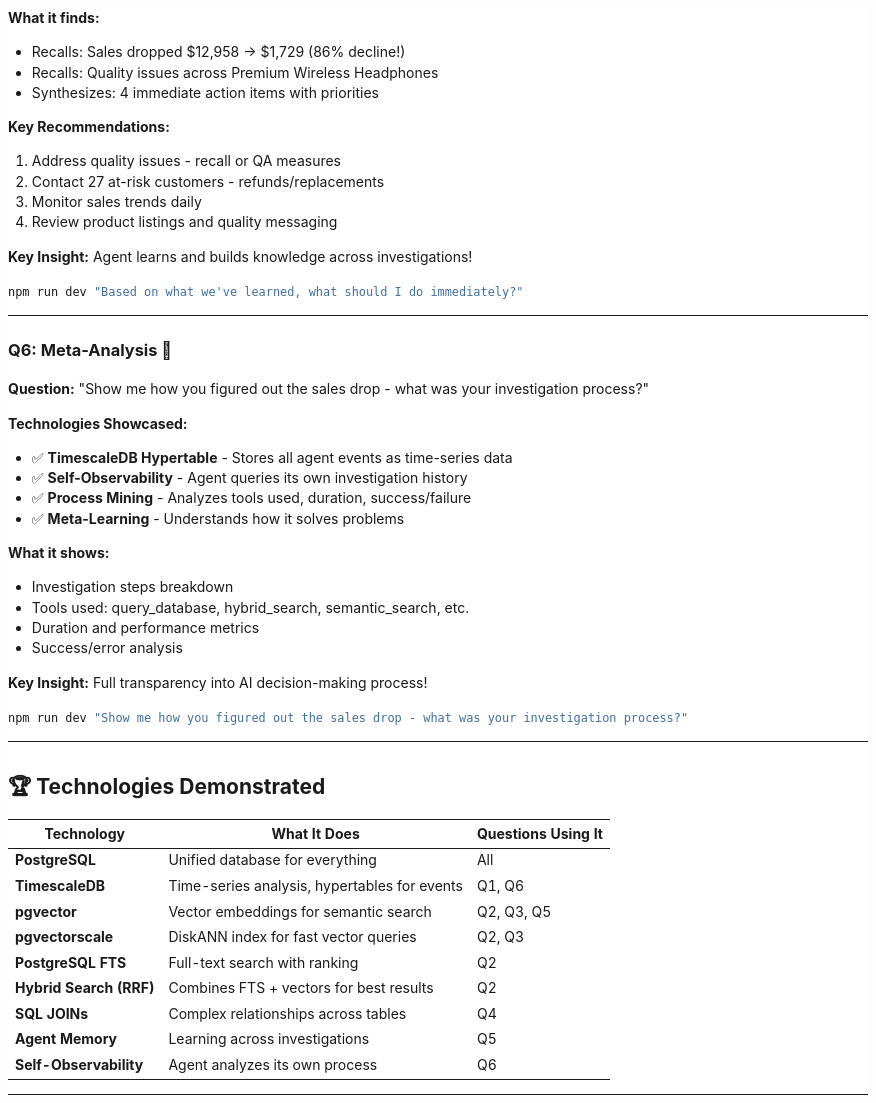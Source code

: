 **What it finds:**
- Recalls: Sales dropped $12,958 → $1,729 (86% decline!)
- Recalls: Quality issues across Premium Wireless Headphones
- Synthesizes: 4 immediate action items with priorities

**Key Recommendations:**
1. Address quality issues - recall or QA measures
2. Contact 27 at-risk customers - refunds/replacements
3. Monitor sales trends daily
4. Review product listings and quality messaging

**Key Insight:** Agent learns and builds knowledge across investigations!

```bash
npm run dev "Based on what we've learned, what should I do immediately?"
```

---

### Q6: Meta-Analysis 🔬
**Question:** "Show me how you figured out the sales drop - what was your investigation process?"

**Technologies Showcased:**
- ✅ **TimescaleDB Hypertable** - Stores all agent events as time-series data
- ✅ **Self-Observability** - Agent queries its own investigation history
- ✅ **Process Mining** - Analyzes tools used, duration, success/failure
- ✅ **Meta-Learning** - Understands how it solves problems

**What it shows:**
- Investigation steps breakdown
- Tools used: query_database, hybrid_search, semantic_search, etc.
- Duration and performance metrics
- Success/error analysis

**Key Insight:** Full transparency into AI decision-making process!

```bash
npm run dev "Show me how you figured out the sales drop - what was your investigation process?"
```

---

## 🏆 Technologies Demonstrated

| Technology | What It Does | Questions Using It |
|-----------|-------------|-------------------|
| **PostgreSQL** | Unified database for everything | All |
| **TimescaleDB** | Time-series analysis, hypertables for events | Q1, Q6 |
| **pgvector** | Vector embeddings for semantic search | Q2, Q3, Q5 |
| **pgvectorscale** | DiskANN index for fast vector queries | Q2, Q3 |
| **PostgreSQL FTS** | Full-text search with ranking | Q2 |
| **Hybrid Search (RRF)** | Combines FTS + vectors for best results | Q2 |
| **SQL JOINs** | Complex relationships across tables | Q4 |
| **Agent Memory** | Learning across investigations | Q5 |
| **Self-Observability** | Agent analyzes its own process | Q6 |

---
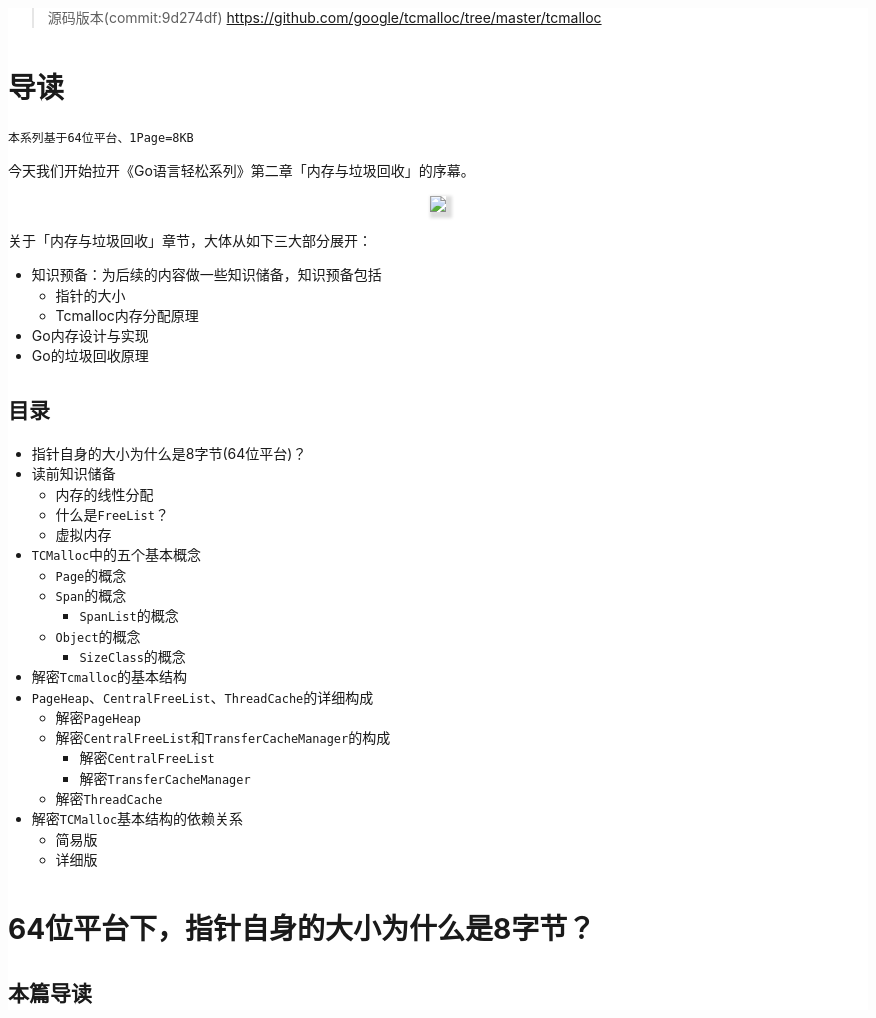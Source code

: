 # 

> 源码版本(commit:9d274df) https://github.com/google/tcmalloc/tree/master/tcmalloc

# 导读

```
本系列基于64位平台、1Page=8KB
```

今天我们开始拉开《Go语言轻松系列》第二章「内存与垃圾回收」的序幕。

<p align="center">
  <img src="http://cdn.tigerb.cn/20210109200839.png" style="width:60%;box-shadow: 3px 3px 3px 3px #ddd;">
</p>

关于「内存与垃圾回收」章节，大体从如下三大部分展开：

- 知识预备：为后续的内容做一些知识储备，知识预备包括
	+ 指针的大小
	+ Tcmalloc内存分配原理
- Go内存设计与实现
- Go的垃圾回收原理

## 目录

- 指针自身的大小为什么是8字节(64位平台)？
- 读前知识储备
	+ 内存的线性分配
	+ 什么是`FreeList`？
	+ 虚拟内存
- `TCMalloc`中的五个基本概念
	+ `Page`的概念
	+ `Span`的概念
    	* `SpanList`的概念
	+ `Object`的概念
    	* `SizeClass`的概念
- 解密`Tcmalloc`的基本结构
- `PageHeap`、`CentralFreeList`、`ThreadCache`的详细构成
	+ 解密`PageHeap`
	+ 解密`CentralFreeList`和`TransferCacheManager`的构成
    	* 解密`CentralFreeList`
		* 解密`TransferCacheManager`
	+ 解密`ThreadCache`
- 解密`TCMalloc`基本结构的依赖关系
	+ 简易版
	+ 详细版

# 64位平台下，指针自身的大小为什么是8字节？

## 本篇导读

┄┄┄┄┄┄┄┄┄┄

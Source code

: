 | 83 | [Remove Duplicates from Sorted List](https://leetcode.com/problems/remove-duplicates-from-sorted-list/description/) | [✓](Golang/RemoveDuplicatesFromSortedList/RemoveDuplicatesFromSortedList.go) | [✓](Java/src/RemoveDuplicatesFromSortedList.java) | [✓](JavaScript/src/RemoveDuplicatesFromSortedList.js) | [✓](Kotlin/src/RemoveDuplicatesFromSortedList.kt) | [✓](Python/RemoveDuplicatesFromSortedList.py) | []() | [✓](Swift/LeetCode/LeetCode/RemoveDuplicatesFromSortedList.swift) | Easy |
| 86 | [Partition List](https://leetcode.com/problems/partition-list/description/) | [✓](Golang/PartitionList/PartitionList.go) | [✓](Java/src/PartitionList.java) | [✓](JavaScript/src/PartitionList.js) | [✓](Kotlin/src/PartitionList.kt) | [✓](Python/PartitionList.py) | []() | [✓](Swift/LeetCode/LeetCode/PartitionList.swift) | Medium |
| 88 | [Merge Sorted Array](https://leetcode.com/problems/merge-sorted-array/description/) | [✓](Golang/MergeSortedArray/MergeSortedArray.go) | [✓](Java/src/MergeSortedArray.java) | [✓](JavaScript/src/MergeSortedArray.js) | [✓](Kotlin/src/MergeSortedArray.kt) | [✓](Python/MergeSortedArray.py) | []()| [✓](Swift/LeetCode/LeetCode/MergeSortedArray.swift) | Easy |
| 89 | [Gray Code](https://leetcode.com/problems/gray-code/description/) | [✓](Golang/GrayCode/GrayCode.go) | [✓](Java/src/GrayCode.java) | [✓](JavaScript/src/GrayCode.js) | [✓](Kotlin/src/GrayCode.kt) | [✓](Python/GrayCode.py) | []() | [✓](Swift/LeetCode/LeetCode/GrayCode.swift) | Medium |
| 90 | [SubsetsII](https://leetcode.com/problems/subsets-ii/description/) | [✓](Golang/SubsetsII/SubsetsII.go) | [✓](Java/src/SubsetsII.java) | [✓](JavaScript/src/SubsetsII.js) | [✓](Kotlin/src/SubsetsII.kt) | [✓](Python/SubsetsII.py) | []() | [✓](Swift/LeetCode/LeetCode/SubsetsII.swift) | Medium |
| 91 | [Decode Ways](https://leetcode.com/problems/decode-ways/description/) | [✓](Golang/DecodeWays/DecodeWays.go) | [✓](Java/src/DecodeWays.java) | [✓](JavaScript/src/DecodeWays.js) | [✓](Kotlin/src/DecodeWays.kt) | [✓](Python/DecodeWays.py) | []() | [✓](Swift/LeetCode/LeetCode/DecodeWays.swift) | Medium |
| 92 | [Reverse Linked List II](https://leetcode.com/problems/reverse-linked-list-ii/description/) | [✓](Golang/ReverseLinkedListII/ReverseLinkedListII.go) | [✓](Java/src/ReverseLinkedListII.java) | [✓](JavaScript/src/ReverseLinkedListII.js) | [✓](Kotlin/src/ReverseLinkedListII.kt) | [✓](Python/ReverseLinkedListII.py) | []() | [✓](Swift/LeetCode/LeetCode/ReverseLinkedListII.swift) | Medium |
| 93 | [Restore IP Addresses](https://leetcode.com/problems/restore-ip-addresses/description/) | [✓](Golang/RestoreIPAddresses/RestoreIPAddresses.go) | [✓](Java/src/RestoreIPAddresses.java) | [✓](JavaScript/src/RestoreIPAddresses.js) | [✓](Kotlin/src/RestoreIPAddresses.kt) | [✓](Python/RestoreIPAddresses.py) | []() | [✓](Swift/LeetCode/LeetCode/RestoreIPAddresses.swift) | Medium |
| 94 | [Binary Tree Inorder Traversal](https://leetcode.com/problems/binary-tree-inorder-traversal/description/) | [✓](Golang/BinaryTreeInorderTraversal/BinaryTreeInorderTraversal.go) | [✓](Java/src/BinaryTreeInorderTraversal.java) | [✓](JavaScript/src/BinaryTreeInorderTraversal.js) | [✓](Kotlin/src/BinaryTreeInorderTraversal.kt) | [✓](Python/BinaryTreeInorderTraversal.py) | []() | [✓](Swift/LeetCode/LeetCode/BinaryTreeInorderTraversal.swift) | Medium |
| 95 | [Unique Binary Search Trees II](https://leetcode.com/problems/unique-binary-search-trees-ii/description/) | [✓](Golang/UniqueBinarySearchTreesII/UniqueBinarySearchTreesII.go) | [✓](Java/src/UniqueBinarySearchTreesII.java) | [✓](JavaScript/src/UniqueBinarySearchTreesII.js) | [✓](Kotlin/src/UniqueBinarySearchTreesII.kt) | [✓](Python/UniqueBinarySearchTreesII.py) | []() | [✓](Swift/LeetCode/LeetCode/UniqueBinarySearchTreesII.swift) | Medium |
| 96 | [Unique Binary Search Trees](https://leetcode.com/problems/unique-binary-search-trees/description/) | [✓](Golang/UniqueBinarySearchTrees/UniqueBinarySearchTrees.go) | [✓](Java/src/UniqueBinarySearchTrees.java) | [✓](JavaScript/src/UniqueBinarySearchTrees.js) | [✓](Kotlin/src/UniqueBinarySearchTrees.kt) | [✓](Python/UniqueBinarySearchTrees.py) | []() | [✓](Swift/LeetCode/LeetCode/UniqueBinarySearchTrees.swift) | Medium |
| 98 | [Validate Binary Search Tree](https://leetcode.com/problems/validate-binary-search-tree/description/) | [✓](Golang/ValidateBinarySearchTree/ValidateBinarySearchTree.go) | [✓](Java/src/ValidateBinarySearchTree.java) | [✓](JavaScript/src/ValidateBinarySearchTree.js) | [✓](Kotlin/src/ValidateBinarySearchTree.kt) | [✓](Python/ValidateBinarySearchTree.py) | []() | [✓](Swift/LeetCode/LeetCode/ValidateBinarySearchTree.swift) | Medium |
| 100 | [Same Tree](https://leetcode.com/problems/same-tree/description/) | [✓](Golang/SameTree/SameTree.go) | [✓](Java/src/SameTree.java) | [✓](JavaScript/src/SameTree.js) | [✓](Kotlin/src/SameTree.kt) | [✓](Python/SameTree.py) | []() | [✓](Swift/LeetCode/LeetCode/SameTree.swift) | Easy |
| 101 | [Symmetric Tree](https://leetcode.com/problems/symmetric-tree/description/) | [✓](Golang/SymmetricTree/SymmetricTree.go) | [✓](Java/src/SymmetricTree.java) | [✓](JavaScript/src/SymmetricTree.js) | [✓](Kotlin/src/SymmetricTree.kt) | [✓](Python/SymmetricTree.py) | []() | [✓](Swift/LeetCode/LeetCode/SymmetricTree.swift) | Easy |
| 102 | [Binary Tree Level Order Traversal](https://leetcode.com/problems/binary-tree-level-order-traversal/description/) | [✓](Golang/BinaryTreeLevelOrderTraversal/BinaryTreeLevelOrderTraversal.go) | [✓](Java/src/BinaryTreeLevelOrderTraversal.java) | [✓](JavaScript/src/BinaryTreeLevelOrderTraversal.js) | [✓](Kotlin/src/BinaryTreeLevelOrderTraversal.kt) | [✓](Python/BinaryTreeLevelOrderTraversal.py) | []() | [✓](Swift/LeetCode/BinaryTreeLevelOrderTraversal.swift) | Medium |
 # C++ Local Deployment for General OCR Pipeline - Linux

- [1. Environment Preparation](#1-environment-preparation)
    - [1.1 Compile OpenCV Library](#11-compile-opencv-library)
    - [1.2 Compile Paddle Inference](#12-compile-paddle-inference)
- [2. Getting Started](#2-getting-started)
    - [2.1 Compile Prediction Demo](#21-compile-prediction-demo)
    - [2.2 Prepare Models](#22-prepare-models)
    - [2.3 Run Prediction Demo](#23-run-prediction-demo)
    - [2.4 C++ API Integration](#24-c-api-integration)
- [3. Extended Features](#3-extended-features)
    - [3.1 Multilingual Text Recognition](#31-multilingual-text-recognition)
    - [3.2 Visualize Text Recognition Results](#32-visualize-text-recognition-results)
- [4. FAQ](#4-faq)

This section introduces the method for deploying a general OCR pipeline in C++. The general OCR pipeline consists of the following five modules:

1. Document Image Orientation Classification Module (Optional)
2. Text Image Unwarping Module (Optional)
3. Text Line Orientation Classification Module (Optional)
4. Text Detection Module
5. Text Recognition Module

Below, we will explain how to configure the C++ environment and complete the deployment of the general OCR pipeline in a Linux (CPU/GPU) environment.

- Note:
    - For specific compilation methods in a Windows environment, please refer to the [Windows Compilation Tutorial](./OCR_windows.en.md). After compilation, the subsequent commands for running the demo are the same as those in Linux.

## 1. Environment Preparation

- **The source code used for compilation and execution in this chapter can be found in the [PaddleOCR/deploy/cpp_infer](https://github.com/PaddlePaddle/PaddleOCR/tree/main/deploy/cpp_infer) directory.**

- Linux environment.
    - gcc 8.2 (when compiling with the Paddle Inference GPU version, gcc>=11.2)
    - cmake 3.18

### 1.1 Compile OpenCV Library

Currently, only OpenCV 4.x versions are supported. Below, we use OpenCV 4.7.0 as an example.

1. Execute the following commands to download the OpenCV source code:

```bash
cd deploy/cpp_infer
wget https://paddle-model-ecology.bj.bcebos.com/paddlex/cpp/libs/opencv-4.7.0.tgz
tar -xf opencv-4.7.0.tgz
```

┄┄┄┄┄┄┄┄┄┄

→ EXERCISE DESCRIPTION
Copy only this part of the entries above: the line with "- [1.1 Compile", the line with "## 1. Environment Preparation", and the lines between, all exactly as written.

→ SOLUTION
    - [1.1 Compile OpenCV Library](#11-compile-opencv-library)
    - [1.2 Compile Paddle Inference](#12-compile-paddle-inference)
- [2. Getting Started](#2-getting-started)
    - [2.1 Compile Prediction Demo](#21-compile-prediction-demo)
    - [2.2 Prepare Models](#22-prepare-models)
    - [2.3 Run Prediction Demo](#23-run-prediction-demo)
    - [2.4 C++ API Integration](#24-c-api-integration)
- [3. Extended Features](#3-extended-features)
    - [3.1 Multilingual Text Recognition](#31-multilingual-text-recognition)
    - [3.2 Visualize Text Recognition Results](#32-visualize-text-recognition-results)
- [4. FAQ](#4-faq)

This section introduces the method for deploying a general OCR pipeline in C++. The general OCR pipeline consists of the following five modules:

1. Document Image Orientation Classification Module (Optional)
2. Text Image Unwarping Module (Optional)
3. Text Line Orientation Classification Module (Optional)
4. Text Detection Module
5. Text Recognition Module

Below, we will explain how to configure the C++ environment and complete the deployment of the general OCR pipeline in a Linux (CPU/GPU) environment.

- Note:
    - For specific compilation methods in a Windows environment, please refer to the [Windows Compilation Tutorial](./OCR_windows.en.md). After compilation, the subsequent commands for running the demo are the same as those in Linux.

## 1. Environment Preparation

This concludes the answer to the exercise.